Après la science-fiction hystérique de Alien3, l’ambiance glauque de Se7en, la sombre course poursuite de The game, l’univers déjanté de Fight club, le suspense angoissant de Panic Room et la traque morbide de Zodiac, David Fincher signe avec Benjamin Button son film le plus sobre, approchant au plus près les sentiments de ses personnages. S’étalant sur près d’un siècle, le film en devient le prisme de notre histoire moderne. Pourtant, Fincher ne cherche aucunement ici à forcer le trait, et met volontairement en retrait la virtuosité de sa mise en scène pour se focaliser uniquement sur bb_3le destin des personnages. A ce titre, les très nombreux effets spéciaux du film sont rendus invisibles, même si l’on ne peut s’empêcher de saluer le travail de maquillage et de transformation des acteurs, probablement l’un des plus réussis à ce jour.
Si la mise en scène est plus que discrète, le travail des acteurs est au premier plan de Benjamin Button. On saluera bien entendu la performance de Brad Pitt, qui porte littéralement le film sur ses épaules, mais aussi celui de Cate Blanchett, confondante jusque dans les dernières scènes. Il ne faut pas omettre toutes les innombrables seconds rôles du film, qui leur doit au moins autant sa réussite. On citera bien entendu Tilda Swinton et Julia Ormond, véritables fils rouges de l’histoire, et les nombreux jeunes bb_4acteurs interprétant Benjamin et Daisy dans leurs jeunes années.

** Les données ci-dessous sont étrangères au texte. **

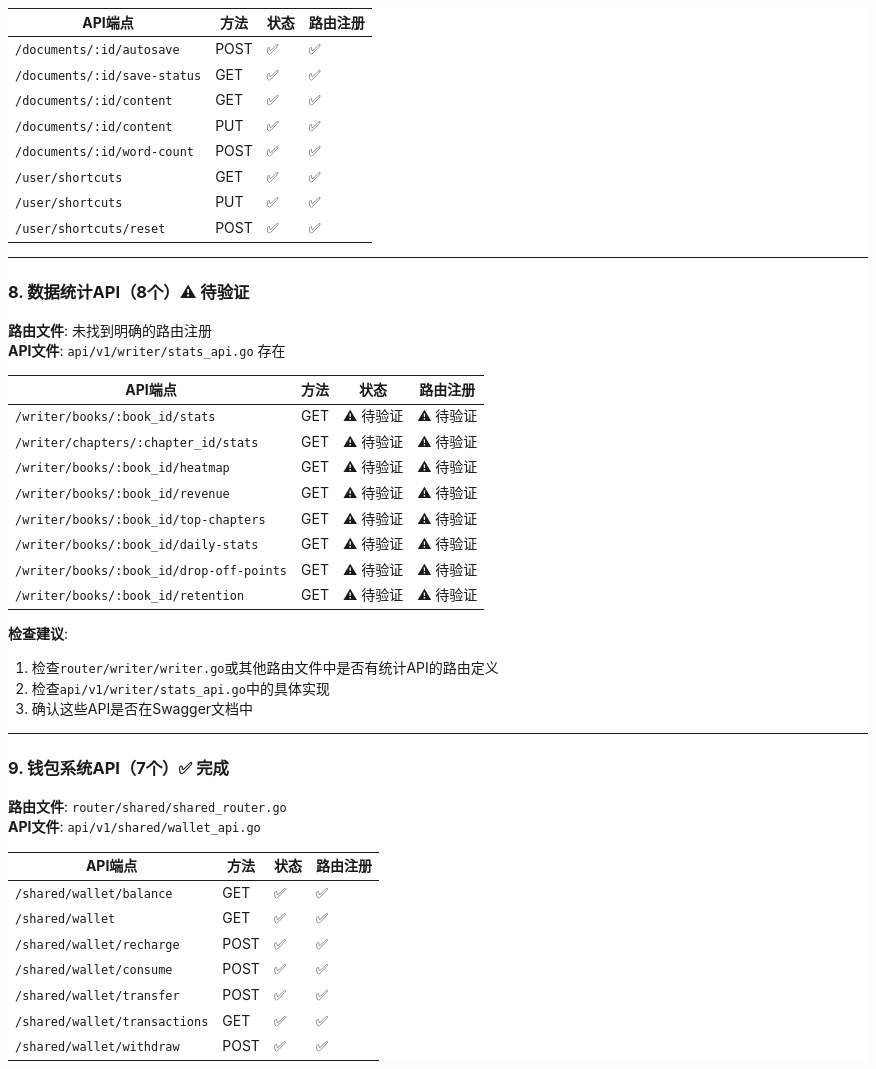 | API端点 | 方法 | 状态 | 路由注册 |
|---------|------|------|---------|
| `/documents/:id/autosave` | POST | ✅ | ✅ |
| `/documents/:id/save-status` | GET | ✅ | ✅ |
| `/documents/:id/content` | GET | ✅ | ✅ |
| `/documents/:id/content` | PUT | ✅ | ✅ |
| `/documents/:id/word-count` | POST | ✅ | ✅ |
| `/user/shortcuts` | GET | ✅ | ✅ |
| `/user/shortcuts` | PUT | ✅ | ✅ |
| `/user/shortcuts/reset` | POST | ✅ | ✅ |

---

### 8. 数据统计API（8个）⚠️ 待验证

**路由文件**: 未找到明确的路由注册  
**API文件**: `api/v1/writer/stats_api.go` 存在

| API端点 | 方法 | 状态 | 路由注册 |
|---------|------|------|---------|
| `/writer/books/:book_id/stats` | GET | ⚠️ 待验证 | ⚠️ 待验证 |
| `/writer/chapters/:chapter_id/stats` | GET | ⚠️ 待验证 | ⚠️ 待验证 |
| `/writer/books/:book_id/heatmap` | GET | ⚠️ 待验证 | ⚠️ 待验证 |
| `/writer/books/:book_id/revenue` | GET | ⚠️ 待验证 | ⚠️ 待验证 |
| `/writer/books/:book_id/top-chapters` | GET | ⚠️ 待验证 | ⚠️ 待验证 |
| `/writer/books/:book_id/daily-stats` | GET | ⚠️ 待验证 | ⚠️ 待验证 |
| `/writer/books/:book_id/drop-off-points` | GET | ⚠️ 待验证 | ⚠️ 待验证 |
| `/writer/books/:book_id/retention` | GET | ⚠️ 待验证 | ⚠️ 待验证 |

**检查建议**:
1. 检查`router/writer/writer.go`或其他路由文件中是否有统计API的路由定义
2. 检查`api/v1/writer/stats_api.go`中的具体实现
3. 确认这些API是否在Swagger文档中

---

### 9. 钱包系统API（7个）✅ 完成

**路由文件**: `router/shared/shared_router.go`  
**API文件**: `api/v1/shared/wallet_api.go`

| API端点 | 方法 | 状态 | 路由注册 |
|---------|------|------|---------|
| `/shared/wallet/balance` | GET | ✅ | ✅ |
| `/shared/wallet` | GET | ✅ | ✅ |
| `/shared/wallet/recharge` | POST | ✅ | ✅ |
| `/shared/wallet/consume` | POST | ✅ | ✅ |
| `/shared/wallet/transfer` | POST | ✅ | ✅ |
| `/shared/wallet/transactions` | GET | ✅ | ✅ |
| `/shared/wallet/withdraw` | POST | ✅ | ✅ |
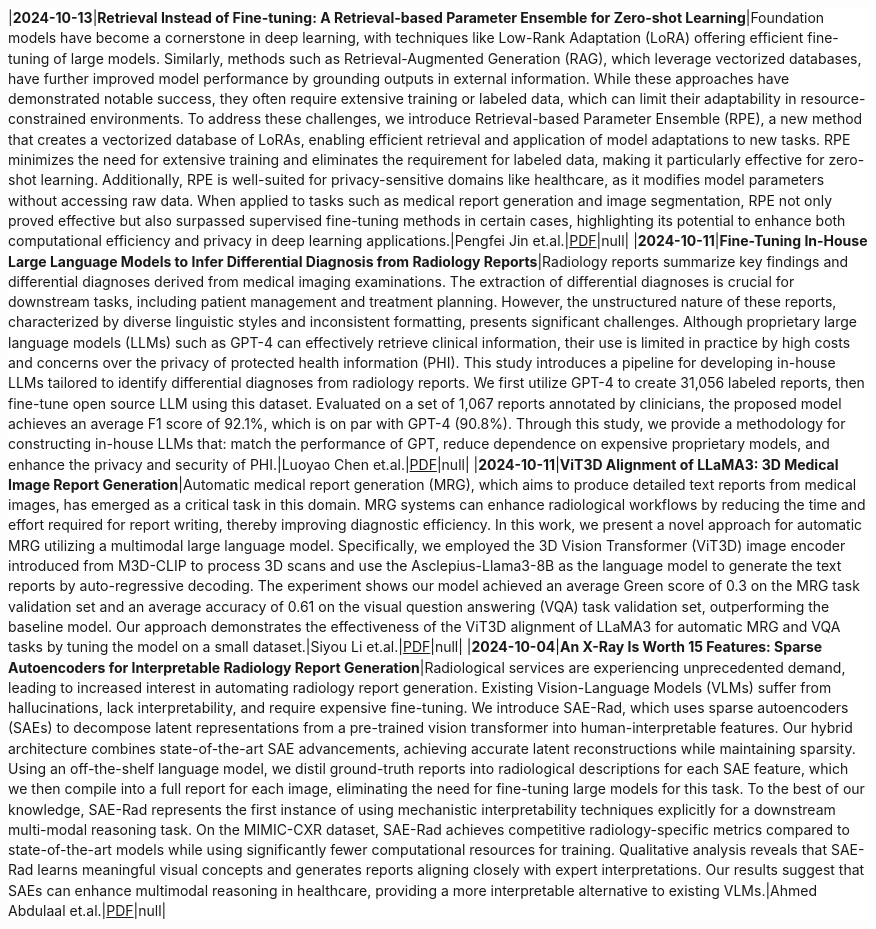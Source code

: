 |**2024-10-13**|**Retrieval Instead of Fine-tuning: A Retrieval-based Parameter Ensemble for Zero-shot Learning**|Foundation models have become a cornerstone in deep learning, with techniques like Low-Rank Adaptation (LoRA) offering efficient fine-tuning of large models. Similarly, methods such as Retrieval-Augmented Generation (RAG), which leverage vectorized databases, have further improved model performance by grounding outputs in external information. While these approaches have demonstrated notable success, they often require extensive training or labeled data, which can limit their adaptability in resource-constrained environments. To address these challenges, we introduce Retrieval-based Parameter Ensemble (RPE), a new method that creates a vectorized database of LoRAs, enabling efficient retrieval and application of model adaptations to new tasks. RPE minimizes the need for extensive training and eliminates the requirement for labeled data, making it particularly effective for zero-shot learning. Additionally, RPE is well-suited for privacy-sensitive domains like healthcare, as it modifies model parameters without accessing raw data. When applied to tasks such as medical report generation and image segmentation, RPE not only proved effective but also surpassed supervised fine-tuning methods in certain cases, highlighting its potential to enhance both computational efficiency and privacy in deep learning applications.|Pengfei Jin et.al.|[PDF](http://arxiv.org/abs/2410.09908)|null|
|**2024-10-11**|**Fine-Tuning In-House Large Language Models to Infer Differential Diagnosis from Radiology Reports**|Radiology reports summarize key findings and differential diagnoses derived from medical imaging examinations. The extraction of differential diagnoses is crucial for downstream tasks, including patient management and treatment planning. However, the unstructured nature of these reports, characterized by diverse linguistic styles and inconsistent formatting, presents significant challenges. Although proprietary large language models (LLMs) such as GPT-4 can effectively retrieve clinical information, their use is limited in practice by high costs and concerns over the privacy of protected health information (PHI). This study introduces a pipeline for developing in-house LLMs tailored to identify differential diagnoses from radiology reports. We first utilize GPT-4 to create 31,056 labeled reports, then fine-tune open source LLM using this dataset. Evaluated on a set of 1,067 reports annotated by clinicians, the proposed model achieves an average F1 score of 92.1\%, which is on par with GPT-4 (90.8\%). Through this study, we provide a methodology for constructing in-house LLMs that: match the performance of GPT, reduce dependence on expensive proprietary models, and enhance the privacy and security of PHI.|Luoyao Chen et.al.|[PDF](http://arxiv.org/abs/2410.09234)|null|
|**2024-10-11**|**ViT3D Alignment of LLaMA3: 3D Medical Image Report Generation**|Automatic medical report generation (MRG), which aims to produce detailed text reports from medical images, has emerged as a critical task in this domain. MRG systems can enhance radiological workflows by reducing the time and effort required for report writing, thereby improving diagnostic efficiency. In this work, we present a novel approach for automatic MRG utilizing a multimodal large language model. Specifically, we employed the 3D Vision Transformer (ViT3D) image encoder introduced from M3D-CLIP to process 3D scans and use the Asclepius-Llama3-8B as the language model to generate the text reports by auto-regressive decoding. The experiment shows our model achieved an average Green score of 0.3 on the MRG task validation set and an average accuracy of 0.61 on the visual question answering (VQA) task validation set, outperforming the baseline model. Our approach demonstrates the effectiveness of the ViT3D alignment of LLaMA3 for automatic MRG and VQA tasks by tuning the model on a small dataset.|Siyou Li et.al.|[PDF](http://arxiv.org/abs/2410.08588)|null|
|**2024-10-04**|**An X-Ray Is Worth 15 Features: Sparse Autoencoders for Interpretable Radiology Report Generation**|Radiological services are experiencing unprecedented demand, leading to increased interest in automating radiology report generation. Existing Vision-Language Models (VLMs) suffer from hallucinations, lack interpretability, and require expensive fine-tuning. We introduce SAE-Rad, which uses sparse autoencoders (SAEs) to decompose latent representations from a pre-trained vision transformer into human-interpretable features. Our hybrid architecture combines state-of-the-art SAE advancements, achieving accurate latent reconstructions while maintaining sparsity. Using an off-the-shelf language model, we distil ground-truth reports into radiological descriptions for each SAE feature, which we then compile into a full report for each image, eliminating the need for fine-tuning large models for this task. To the best of our knowledge, SAE-Rad represents the first instance of using mechanistic interpretability techniques explicitly for a downstream multi-modal reasoning task. On the MIMIC-CXR dataset, SAE-Rad achieves competitive radiology-specific metrics compared to state-of-the-art models while using significantly fewer computational resources for training. Qualitative analysis reveals that SAE-Rad learns meaningful visual concepts and generates reports aligning closely with expert interpretations. Our results suggest that SAEs can enhance multimodal reasoning in healthcare, providing a more interpretable alternative to existing VLMs.|Ahmed Abdulaal et.al.|[PDF](http://arxiv.org/abs/2410.03334)|null|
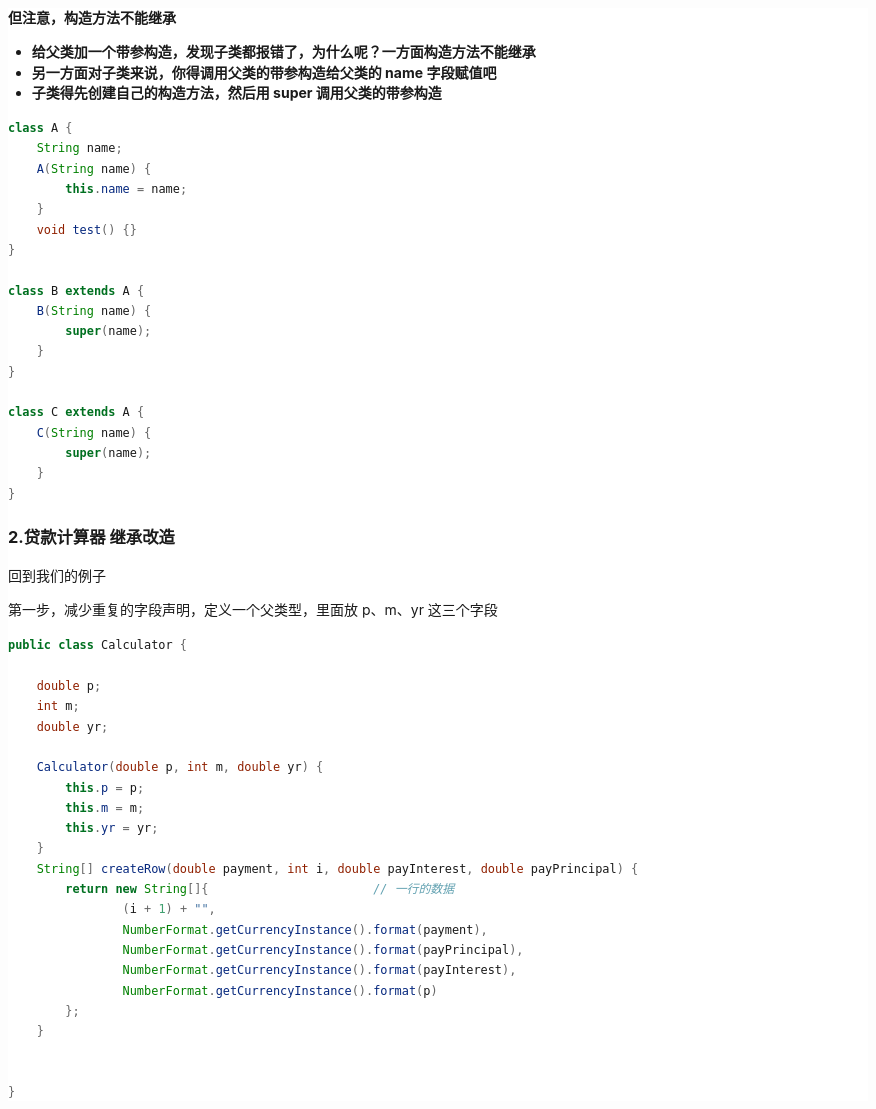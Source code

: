 **但注意，构造方法不能继承**

* **给父类加一个带参构造，发现子类都报错了，为什么呢？一方面构造方法不能继承**
* **另一方面对子类来说，你得调用父类的带参构造给父类的 name 字段赋值吧**
* **子类得先创建自己的构造方法，然后用 super 调用父类的带参构造**

```java
class A {
    String name;
    A(String name) {
        this.name = name;
    }
    void test() {}
}

class B extends A {
    B(String name) {
        super(name);
    }
}

class C extends A {
    C(String name) {
        super(name);
    }
}
```

### 2.贷款计算器 继承改造

回到我们的例子

第一步，减少重复的字段声明，定义一个父类型，里面放 p、m、yr 这三个字段

```java
public class Calculator {

    double p;
    int m;
    double yr;

    Calculator(double p, int m, double yr) {
        this.p = p;
        this.m = m;
        this.yr = yr;
    }
    String[] createRow(double payment, int i, double payInterest, double payPrincipal) {
        return new String[]{                       // 一行的数据
                (i + 1) + "",
                NumberFormat.getCurrencyInstance().format(payment),
                NumberFormat.getCurrencyInstance().format(payPrincipal),
                NumberFormat.getCurrencyInstance().format(payInterest),
                NumberFormat.getCurrencyInstance().format(p)
        };
    }


}
```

Sans oublier Taraji P. Henson, dans le rôle de la mère adoptive, Jason Flemyng et Jared Harris.
Auteur de très nombreux scénarios dont Forrest Gump et Munich, Eric Roth offre un magnifique matériau à Fincher, mis en musique par le français Alexandre Desplat dans une nouvelle expérience hollywoodienne (il signera bientôt la B.O. du prochain Terrence Malick, The tree of life). Et, à l’image de Se7en et Fight Club, l’alchimie du duo Fincher/Pitt nous offre un nouveau film qui ne devrait tarder à rejoindre le panthéon de nombreux cinéphiles.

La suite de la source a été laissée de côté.